Sport, or not? Hunting, philosophy, & language

© 2011 Joshua Stark

It's funny, because my title, compared to those at Holly's, Tovar's, and Phillip's, is pretty high-falutin, but I won't go nearly as deep as they.

Currently, these three sites are having a great philosophical conversation over whether or not A:  hunting is a sport; and B:  whether that is good or bad.

Tovar and Holly (and me, to be honest) take the tack that hunting, to us, is not "sport" in the general sense of the word, and that the term dilutes, diminishes, and ultimately harms hunting in the general public's eyes.  Phillip, bless his soul, embraces his hunting as sport, and gently chides us for falling for stereotypes (sport and "trophy" hunters as bad folks), rather than trying to destroy them.  His inference (which he's made more clear at other times) is that the hunting community shouldn't be torn apart by these esoteric distinctions.

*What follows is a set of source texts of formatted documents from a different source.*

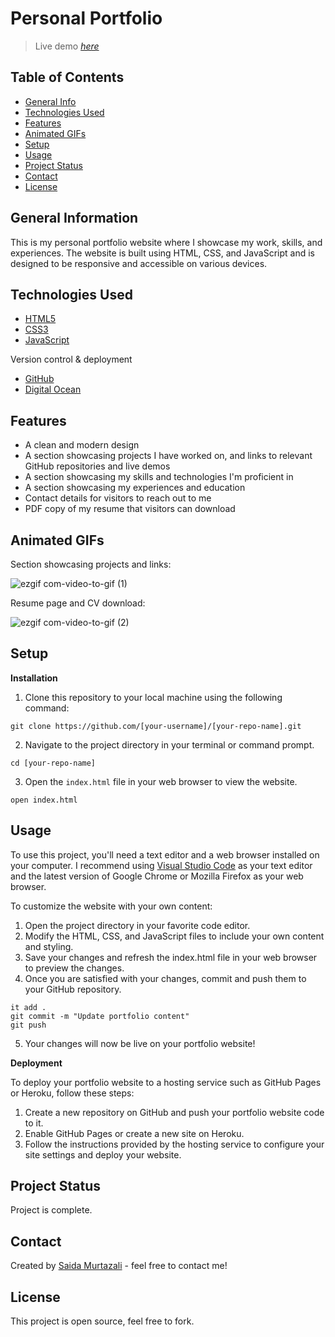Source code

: # Personal Portfolio
> Live demo [_here_](https://www.saidamurtazali.com)

## Table of Contents
* [General Info](#general-information)
* [Technologies Used](#technologies-used)
* [Features](#features)
* [Animated GIFs](#animated-gifs)
* [Setup](#setup)
* [Usage](#usage)
* [Project Status](#project-status)
* [Contact](#contact)
* [License](#license)


## General Information
This is my personal portfolio website where I showcase my work, skills, and experiences. The website is built using HTML, CSS, and JavaScript and is designed to be responsive and accessible on various devices.


## Technologies Used
- [HTML5](https://developer.mozilla.org/en-US/docs/Glossary/HTML5)
- [CSS3](https://developer.mozilla.org/en-US/docs/Web/CSS)
- [JavaScript](https://www.javascript.com/)

Version control & deployment

- [GitHub](https://github.com/saidam90)
- [Digital Ocean](https://www.saidamurtazali.com/)


## Features
- A clean and modern design
- A section showcasing projects I have worked on, and links to relevant GitHub repositories and live demos
- A section showcasing my skills and technologies I'm proficient in
- A section showcasing my experiences and education
- Contact details for visitors to reach out to me
- PDF copy of my resume that visitors can download


## Animated GIFs
Section showcasing projects and links:

![ezgif com-video-to-gif (1)](https://user-images.githubusercontent.com/74564476/225046311-7a16abac-a859-4685-bc0e-47d739eb0af2.gif)

Resume page and CV download:

![ezgif com-video-to-gif (2)](https://user-images.githubusercontent.com/74564476/225048284-b3242057-86f2-41ba-9709-933a4fa10be0.gif)


## Setup

**Installation**

1. Clone this repository to your local machine using the following command:
```
git clone https://github.com/[your-username]/[your-repo-name].git
```
2. Navigate to the project directory in your terminal or command prompt.
```
cd [your-repo-name]
```
3. Open the `index.html` file in your web browser to view the website.
```
open index.html
```

## Usage

To use this project, you'll need a text editor and a web browser installed on your computer. I recommend using [Visual Studio Code](https://code.visualstudio.com/) as your text editor and the latest version of Google Chrome or Mozilla Firefox as your web browser.

To customize the website with your own content:

1. Open the project directory in your favorite code editor.
2. Modify the HTML, CSS, and JavaScript files to include your own content and styling.
3. Save your changes and refresh the index.html file in your web browser to preview the changes.
4. Once you are satisfied with your changes, commit and push them to your GitHub repository.

```
it add .
git commit -m "Update portfolio content"
git push
```
5. Your changes will now be live on your portfolio website!

**Deployment**

To deploy your portfolio website to a hosting service such as GitHub Pages or Heroku, follow these steps:

1. Create a new repository on GitHub and push your portfolio website code to it.
2. Enable GitHub Pages or create a new site on Heroku.
3. Follow the instructions provided by the hosting service to configure your site settings and deploy your website.

## Project Status
Project is complete.


## Contact
Created by [Saida Murtazali](https://github.com/saidam90) - feel free to contact me!


## License 
This project is open source, feel free to fork.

Personally, I don't think hunting is a sport, in the general definition of the term.  That is, I believe that the impacts to hunting (physically, emotionally) separate it from the category of sports.  Specifically, I think the fact that you try to kill an animal during hunting (and much fishing) means that it is, inherently, different from other categories of recreation, and "sport" has a dismissive tone to it nowadays that diminishes the gravity of killing.  I, for one, don't use the term for this very reason.

Phillip's argument seems, to me, a bit off-focus.  First, he seems to define "sport" as encompassing all recreational pursuits.  If this is true, then I concede that hunting is a "sport", but I don't buy his definition.  I think there are many pursuits, and that within the realm of recreational pursuits there exists both sports and other things (reading, for example).  There are also some activities that are both recreational and something else, entirely.  For example, many people do not grocery shop as a recreational pursuit, but many people fish for both recreation and food. 

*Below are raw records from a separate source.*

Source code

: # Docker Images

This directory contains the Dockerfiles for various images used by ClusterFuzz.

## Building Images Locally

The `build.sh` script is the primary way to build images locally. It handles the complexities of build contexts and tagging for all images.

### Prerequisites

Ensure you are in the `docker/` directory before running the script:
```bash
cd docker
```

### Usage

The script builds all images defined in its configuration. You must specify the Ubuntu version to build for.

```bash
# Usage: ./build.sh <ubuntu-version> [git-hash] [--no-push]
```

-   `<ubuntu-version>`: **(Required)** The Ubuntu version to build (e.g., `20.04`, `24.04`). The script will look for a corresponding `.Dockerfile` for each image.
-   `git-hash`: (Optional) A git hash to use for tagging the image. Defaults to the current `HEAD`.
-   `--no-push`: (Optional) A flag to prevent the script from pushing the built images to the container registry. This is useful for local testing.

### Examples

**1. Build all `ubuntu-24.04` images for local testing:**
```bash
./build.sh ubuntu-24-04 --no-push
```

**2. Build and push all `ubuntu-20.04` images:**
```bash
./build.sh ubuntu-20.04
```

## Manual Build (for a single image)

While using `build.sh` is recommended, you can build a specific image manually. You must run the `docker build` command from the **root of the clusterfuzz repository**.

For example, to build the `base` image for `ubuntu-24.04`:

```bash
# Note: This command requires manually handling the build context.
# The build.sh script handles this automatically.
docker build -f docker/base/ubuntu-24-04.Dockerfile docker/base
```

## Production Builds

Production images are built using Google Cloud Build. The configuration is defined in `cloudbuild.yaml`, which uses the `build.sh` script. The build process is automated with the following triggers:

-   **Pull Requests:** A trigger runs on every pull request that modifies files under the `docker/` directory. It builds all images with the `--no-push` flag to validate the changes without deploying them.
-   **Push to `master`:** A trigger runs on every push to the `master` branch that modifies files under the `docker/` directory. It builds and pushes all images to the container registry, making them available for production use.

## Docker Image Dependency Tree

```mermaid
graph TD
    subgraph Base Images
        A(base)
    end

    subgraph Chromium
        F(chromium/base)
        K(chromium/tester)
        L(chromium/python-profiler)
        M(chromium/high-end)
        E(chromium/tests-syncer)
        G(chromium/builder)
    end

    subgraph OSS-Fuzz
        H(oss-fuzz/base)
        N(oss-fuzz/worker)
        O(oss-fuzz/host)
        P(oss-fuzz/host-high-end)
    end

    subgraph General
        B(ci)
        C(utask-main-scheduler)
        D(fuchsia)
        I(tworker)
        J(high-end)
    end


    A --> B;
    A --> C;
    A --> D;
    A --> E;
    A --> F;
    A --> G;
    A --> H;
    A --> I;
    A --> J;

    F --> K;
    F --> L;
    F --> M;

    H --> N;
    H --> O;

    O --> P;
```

There are characteristics to the common definition of "sport" that do not ethically fit with hunting, especially when considered from the perspective of the non-hunting public.  For example, sport tends to have a competitive element, but when that is applied to hunting, the non-hunting public imagines people who want to kill something in order to beat somebody else, and they tend to be repulsed by this urge.  

It seems as though Phillip is really upset that some hunters condemn certain hunting practices or attitudes, and that this leads to fractures in hunting that may jeopardize it for all of us.  He gives a lecture on the evils of stereotypes, and ends by suggesting that Tovar and Holly are not trying to destroy stereotypes, but are actually bolstering them by taking a side. 

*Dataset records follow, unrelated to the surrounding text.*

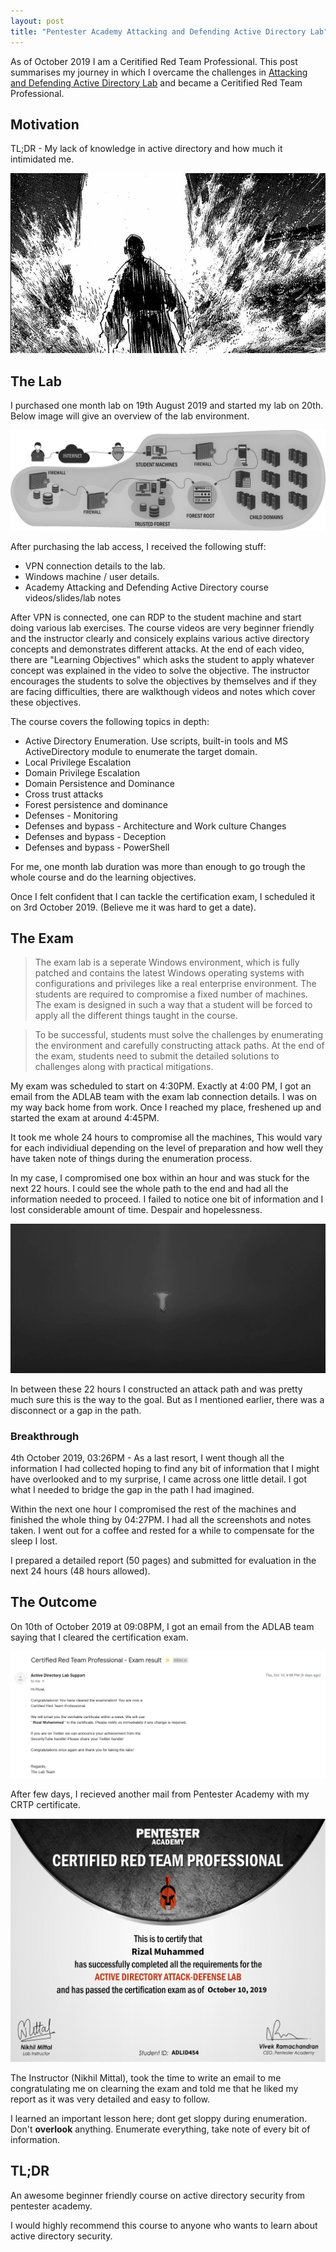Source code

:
 ```yaml
---
layout: post
title: "Pentester Academy Attacking and Defending Active Directory Lab"
---
```


As of October 2019 I am a Ceritified Red Team Professional. This post summarises my journey in which I overcame the challenges in [Attacking and Defending Active Directory Lab](https://www.pentesteracademy.com/activedirectorylab) and became a Ceritified Red Team Professional.

## Motivation

TL;DR - My lack of knowledge in active directory and how much it intimidated me.

![Unknown](/assets/pa_adlab/unknown_.jpg)

## The Lab

I purchased one month lab on 19th August 2019 and started my lab on 20th. Below image will give an overview of the lab environment.

![ADLAB](/assets/pa_adlab/activedirectorylab2.png)

After purchasing the lab access, I received the following stuff:

- VPN connection details to the lab.
- Windows machine / user details.
- Academy Attacking and Defending Active Directory course videos/slides/lab notes

After VPN is connected, one can RDP to the student machine and start doing various lab exercises. The course videos are very beginner friendly and the instructor clearly and consicely explains various active directory concepts and demonstrates different attacks. At the end of each video, there are "Learning Objectives" which asks the student to apply whatever concept was explained in the video to solve the objective. The instructor encourages  the students to solve the objectives by themselves and if they are facing difficulties, there are walkthough videos and notes which cover these objectives. 

The course covers the following topics in depth:
- Active Directory Enumeration. Use scripts, built-in tools and MS ActiveDirectory module to enumerate the target domain.
- Local Privilege Escalation
- Domain Privilege Escalation
- Domain Persistence and Dominance
- Cross trust attacks
- Forest persistence and dominance
- Defenses - Monitoring
- Defenses and bypass - Architecture and Work culture Changes
- Defenses and bypass - Deception
- Defenses and bypass - PowerShell

For me, one month lab duration was more than enough to go trough the whole course and do the learning objectives.

Once I felt confident that I can tackle the certification exam, I scheduled it on 3rd October 2019. (Believe me it was hard to get a date).

## The Exam

>The exam lab is a seperate Windows environment, which is fully patched and contains the latest Windows operating systems with configurations and privileges like a real enterprise environment. The students are required to compromise a fixed number of machines. The exam is designed in such a way that a student will be forced to apply all the different things taught in the course.

>To be successful, students must solve the challenges by enumerating the environment and carefully constructing attack paths. At the end of the exam, students need to submit the detailed solutions to challenges along with practical mitigations.

My exam was scheduled to start on 4:30PM. Exactly at 4:00 PM, I got an email from the ADLAB team with the exam lab connection details. I was on my way back home from work. Once I reached my place, freshened up and started the exam at around 4:45PM.

It took me whole 24 hours to compromise all the machines, This would vary for each individiual depending on the level of preparation and how well they have taken note of things during the enumeration process.

In my case, I compromised one box within an hour and was stuck for the next 22 hours. I could see the whole path to the end and had all the information needed to proceed. I failed to notice one bit of information and I lost considerable amount of time. Despair and hopelessness.

![despair](/assets/pa_adlab/hopless.jpg)

In between these 22 hours I constructed an attack path and was pretty much sure this is the way to the goal. But as I mentioned earlier, there was a disconnect or a gap in the path.

### Breakthrough

4th October 2019, 03:26PM - As a last resort, I went though all the information I had collected hoping to find any bit of information that I might have overlooked and to my surprise, I came across one little detail. I got what I needed to bridge the gap in the path I had imagined.

Within the next one hour I compromised the rest of the machines and finished the whole thing by 04:27PM. I had all the screenshots and notes taken. I went out for a coffee and rested for a while to compensate for the sleep I lost.

I prepared a detailed report (50 pages) and submitted for evaluation in the next 24 hours (48 hours allowed).


## The Outcome

On 10th of October 2019 at 09:08PM, I got an email from the ADLAB team saying that I cleared the certification exam.

![result](/assets/pa_adlab/xm_result.png)

After few days, I recieved another mail from Pentester Academy with my CRTP certificate.

![cert](/assets/pa_adlab/cert.png)

The Instructor (Nikhil Mittal), took the time to write an email to me congratulating me on clearning the exam and told me that he liked my report as it was very detailed and easy to follow. 

I learned an important lesson here; dont get sloppy during enumeration. Don't __overlook__ anything. Enumerate everything, take note of every bit of information.


## TL;DR
An awesome beginner friendly course on active directory security from pentester academy.

I would highly recommend this course to anyone who wants to learn about active directory security.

But, this isn't a case of stereotypes, this is a case of identifying unethical actions and condemning those actions.  I (and probably Tovar and Holly) aren't taking a group of people, identifying them by one shared characteristic and then attributing to them additional characteristics that aren't true.  We are saying that a particular action may be, or is, wrong.  In the case of hunting, there are people who hunt for trophies, there are hunters who kill only to kill, and I (and probably Tovar and Holly) do not believe this is ethical behavior.  We have a different standard from Phillip (we don't draw the ethical line at the law, which is a totally different conversation).  But, that's okay.  Hunting, like all good human endeavors, will thrive when people think more deeply about it and talk openly about it. 

Sunlight is the best disinfectant, and if hunting couldn't survive public scrutiny, then it shouldn't survive it.  I, for one, know that much of it is good and important to pass down, including the ethical considerations.  I know hunting can survive this argument.

(Note:  Phillip's link doesn't seem to be working, so go to his main website page for reference.)

Wednesday, August 17, 2011

Yo-Yo: Grist with a good article on eating fish

© 2011 Joshua Stark

Grist has a good interview with chef/author Barton Seaver about eating seafood.  It's a tad light on actual tactics for improving our ocean conditions by eating seafood, but it is still worth a read.

This is a big step away from the opinion piece it ran a couple of weeks back on an oyster farmer's desire to own more farms at the expense of other fisheries... well, perhaps I'm being a bit harsh, but that is how it read to me.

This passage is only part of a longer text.